We found a positive correlation between “enjoyment” indications and ratings of Enjoyment for Performance 2, Tim’s experimental performance, among both those familiar with the instrument. This is notable because this was the lowest-rated performance among all audiences. It may suggest that when there is no common vernacular on which to rely then instrument familiarity is not a significant factor in whether or not a performance is enjoyable (a finding supported by the post-hoc analysis of this study [2]). However, because these data points are isolated, more in-depth study is needed in order to formulate any specific conclusions.

7.5 What Real-Time and Post-hoc Data Have to Offer One Another

Real-time data affords us second-by-second insight into audience experience, but it does not provide any contextual insight. Conversely, post-hoc data provides detailed contextual and descriptive feedback, but we have no way of tying these to any specific event. Each, therefore, has the potential to provide what the other cannot. This is potentially very powerful, and suggests that there are dimensions of audience data available through combining these two techniques that are inaccessible when only one is used.

But, each method can only ask its own questions, and we must be careful about which conclusions to draw. To make meaningful conclusions, the questions asked by both techniques have to be designed to inform one another, and how to best formulate questions to get results that can be meaningfully related requires further study.

Further, as we demonstrated in Sect. 6.4, we found inconsistencies between the post-hoc and real-time data for individual participants, which suggests that this potential multidimensionality of a combined methodology is not straightforward. It does suggest, however, an intriguing direction for future study, investigating why we think one thing in the moment and another afterwards, and what this means about the way we perceive time-based events.

8 Conclusion: Implications for HCI

This paper presented a combined methodology of real-time and post-hoc data collection for audience studies. We presented Metrix, a mobile phone-based real-time data collection system, that features an easy-to-understand UI and anonymised user ID generation that allows individual real-time responses to be linked to post-hoc surveys. We present this method in the context of digital musical instrument (DMI) performance, but it is applicable to any HCI context involving audiences or spectators.

We view this examination of EEM performance using DMIs through the lens of third-wave HCI, as in both the relationship between humans and technology is often subjective, ambiguous or culturally-dependent.
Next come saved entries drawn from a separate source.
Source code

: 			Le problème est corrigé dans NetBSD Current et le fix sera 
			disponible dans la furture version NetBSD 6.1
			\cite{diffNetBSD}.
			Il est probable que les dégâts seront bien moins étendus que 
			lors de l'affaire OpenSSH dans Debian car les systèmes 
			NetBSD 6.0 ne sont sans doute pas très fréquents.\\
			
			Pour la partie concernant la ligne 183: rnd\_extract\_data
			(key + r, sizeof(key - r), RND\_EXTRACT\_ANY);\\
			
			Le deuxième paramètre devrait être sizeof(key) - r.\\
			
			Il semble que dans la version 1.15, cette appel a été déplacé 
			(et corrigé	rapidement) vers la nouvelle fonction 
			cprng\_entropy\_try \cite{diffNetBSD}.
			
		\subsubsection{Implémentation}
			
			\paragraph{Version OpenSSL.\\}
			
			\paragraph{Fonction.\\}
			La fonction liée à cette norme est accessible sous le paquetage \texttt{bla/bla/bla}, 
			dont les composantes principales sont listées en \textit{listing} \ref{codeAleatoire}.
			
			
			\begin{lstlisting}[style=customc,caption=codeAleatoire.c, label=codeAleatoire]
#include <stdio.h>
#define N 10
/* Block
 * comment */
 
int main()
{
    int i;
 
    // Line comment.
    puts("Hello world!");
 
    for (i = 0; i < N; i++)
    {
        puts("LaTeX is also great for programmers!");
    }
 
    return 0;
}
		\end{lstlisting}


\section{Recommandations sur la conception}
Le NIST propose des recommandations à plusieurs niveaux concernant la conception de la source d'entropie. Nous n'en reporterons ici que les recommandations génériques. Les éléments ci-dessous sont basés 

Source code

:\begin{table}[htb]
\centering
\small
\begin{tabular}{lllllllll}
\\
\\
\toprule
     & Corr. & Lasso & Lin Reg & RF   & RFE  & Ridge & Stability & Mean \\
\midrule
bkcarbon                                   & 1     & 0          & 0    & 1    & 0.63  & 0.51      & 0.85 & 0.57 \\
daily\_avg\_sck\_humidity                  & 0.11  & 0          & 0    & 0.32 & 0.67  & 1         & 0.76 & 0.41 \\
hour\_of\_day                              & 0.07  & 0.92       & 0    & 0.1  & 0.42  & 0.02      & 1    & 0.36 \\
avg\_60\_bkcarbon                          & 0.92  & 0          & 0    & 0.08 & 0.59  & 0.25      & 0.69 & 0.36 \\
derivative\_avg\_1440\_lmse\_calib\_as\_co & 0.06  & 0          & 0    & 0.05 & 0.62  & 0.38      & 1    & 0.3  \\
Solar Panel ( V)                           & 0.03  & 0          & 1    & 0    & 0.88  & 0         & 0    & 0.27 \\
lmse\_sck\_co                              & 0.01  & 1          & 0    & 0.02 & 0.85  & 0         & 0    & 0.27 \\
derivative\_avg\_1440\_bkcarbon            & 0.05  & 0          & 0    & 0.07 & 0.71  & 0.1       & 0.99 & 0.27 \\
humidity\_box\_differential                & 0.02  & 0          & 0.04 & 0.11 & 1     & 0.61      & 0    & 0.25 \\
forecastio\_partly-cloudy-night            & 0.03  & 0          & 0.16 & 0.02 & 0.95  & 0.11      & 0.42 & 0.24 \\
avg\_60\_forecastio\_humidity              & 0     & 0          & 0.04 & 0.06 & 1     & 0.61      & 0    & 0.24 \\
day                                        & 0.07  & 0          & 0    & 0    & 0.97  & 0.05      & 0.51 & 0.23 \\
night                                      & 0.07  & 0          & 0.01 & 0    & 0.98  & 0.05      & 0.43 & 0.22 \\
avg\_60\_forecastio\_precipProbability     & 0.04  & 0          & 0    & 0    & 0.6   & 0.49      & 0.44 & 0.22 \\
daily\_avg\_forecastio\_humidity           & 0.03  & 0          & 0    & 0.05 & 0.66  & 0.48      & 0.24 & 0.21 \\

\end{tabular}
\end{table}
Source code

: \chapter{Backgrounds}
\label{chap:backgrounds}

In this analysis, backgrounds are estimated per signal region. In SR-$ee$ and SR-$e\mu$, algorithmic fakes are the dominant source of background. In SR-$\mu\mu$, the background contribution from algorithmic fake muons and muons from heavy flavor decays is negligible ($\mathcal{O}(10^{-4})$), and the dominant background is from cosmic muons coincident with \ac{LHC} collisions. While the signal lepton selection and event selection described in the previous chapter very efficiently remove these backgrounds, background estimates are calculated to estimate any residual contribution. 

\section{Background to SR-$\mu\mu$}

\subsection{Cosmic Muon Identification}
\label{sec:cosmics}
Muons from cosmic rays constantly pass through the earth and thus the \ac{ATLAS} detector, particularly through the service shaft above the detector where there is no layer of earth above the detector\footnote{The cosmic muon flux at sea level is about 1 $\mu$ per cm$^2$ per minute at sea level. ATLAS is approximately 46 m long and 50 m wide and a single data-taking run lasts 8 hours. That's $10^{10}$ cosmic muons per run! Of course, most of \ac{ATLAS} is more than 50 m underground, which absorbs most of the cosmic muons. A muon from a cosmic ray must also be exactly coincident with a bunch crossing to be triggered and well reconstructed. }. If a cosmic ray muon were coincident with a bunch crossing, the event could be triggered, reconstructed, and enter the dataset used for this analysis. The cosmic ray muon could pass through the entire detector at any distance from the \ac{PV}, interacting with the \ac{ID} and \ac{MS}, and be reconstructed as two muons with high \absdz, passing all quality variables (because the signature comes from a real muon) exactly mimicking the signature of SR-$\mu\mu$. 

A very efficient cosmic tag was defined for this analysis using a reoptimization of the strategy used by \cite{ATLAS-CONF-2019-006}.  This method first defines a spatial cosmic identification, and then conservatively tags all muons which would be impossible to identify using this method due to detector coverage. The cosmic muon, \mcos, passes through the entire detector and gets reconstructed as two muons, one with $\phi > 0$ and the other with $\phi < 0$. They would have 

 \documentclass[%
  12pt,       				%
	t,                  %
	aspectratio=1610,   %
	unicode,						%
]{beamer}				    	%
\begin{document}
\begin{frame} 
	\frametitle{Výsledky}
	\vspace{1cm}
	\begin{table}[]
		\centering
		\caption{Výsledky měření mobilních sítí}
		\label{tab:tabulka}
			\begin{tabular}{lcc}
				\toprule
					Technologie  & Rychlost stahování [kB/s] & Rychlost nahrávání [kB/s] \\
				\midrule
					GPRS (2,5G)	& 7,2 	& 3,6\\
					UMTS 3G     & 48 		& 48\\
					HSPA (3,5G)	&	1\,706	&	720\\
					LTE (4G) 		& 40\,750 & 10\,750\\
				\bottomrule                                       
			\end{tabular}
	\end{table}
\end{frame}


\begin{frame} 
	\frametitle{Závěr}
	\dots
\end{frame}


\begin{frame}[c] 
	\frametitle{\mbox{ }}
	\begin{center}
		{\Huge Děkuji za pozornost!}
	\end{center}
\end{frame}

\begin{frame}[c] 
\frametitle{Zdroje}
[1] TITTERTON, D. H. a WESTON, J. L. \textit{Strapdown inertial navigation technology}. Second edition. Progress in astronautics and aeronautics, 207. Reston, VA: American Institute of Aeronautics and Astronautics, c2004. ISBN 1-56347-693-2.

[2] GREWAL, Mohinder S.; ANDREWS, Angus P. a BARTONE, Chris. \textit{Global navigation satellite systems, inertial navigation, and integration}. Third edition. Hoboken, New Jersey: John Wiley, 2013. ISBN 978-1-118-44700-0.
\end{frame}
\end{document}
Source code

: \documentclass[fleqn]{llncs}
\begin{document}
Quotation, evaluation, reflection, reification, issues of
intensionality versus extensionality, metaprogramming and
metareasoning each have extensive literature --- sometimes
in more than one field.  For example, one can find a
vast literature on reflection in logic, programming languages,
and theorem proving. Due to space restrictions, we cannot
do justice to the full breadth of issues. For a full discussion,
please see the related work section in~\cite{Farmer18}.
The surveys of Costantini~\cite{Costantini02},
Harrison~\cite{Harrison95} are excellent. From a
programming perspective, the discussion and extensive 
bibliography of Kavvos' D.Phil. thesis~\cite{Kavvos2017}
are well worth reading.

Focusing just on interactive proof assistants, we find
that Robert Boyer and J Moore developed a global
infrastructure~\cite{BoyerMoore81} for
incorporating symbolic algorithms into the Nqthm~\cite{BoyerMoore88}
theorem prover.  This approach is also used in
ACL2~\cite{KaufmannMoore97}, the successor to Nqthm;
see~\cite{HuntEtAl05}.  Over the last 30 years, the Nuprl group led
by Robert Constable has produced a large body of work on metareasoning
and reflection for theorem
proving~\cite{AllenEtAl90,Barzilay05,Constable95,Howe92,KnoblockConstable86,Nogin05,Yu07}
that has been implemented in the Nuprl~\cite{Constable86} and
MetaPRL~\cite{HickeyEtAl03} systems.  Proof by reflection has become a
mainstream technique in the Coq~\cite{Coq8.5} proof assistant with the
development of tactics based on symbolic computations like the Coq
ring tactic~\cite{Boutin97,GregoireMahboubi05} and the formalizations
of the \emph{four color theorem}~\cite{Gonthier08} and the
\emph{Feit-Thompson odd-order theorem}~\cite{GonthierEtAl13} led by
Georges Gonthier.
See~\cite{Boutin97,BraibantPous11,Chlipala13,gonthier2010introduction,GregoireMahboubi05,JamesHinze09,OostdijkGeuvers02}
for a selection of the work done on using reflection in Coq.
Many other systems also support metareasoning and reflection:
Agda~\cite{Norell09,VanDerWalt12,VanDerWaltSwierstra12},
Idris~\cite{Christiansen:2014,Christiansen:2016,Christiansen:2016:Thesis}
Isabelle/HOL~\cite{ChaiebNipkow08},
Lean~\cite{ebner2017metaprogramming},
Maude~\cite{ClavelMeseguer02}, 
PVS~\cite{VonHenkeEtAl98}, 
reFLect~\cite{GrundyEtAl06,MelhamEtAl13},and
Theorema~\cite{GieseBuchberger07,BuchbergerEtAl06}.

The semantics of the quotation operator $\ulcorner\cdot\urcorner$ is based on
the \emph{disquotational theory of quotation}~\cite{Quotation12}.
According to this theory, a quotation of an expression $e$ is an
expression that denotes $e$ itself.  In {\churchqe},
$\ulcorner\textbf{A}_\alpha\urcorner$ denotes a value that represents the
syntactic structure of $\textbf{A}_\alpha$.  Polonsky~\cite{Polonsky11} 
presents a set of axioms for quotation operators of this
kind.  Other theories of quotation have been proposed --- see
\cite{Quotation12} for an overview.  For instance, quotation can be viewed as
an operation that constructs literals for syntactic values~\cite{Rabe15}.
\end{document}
We found that, in the real-time data, the rankings of performances in this study is not is not reflected in the frequency of “enjoyment” or “error” indications in real time, and that a lot of “error” events does not mean a performance was not enjoyed. Furthermore, we find that individual audience members are not always consistent between real-time and post-hoc responses, and suggest that more study is needed to examine why this is the case. We also find that neither set of results is predictive of the other. Finally, we reflect on real-time and post-hoc data providing different insights and how these may be related to provide more powerful insights into audience perception.

Because each data collection technique provides a dimension that the other cannot, future HCI studies within and beyond the arts domain may benefit greatly from a combined approach, but further study is needed to determine how to most effectively understand and combine them to provide multi-dimensional insights that cannot be gained by the use of one technique alone.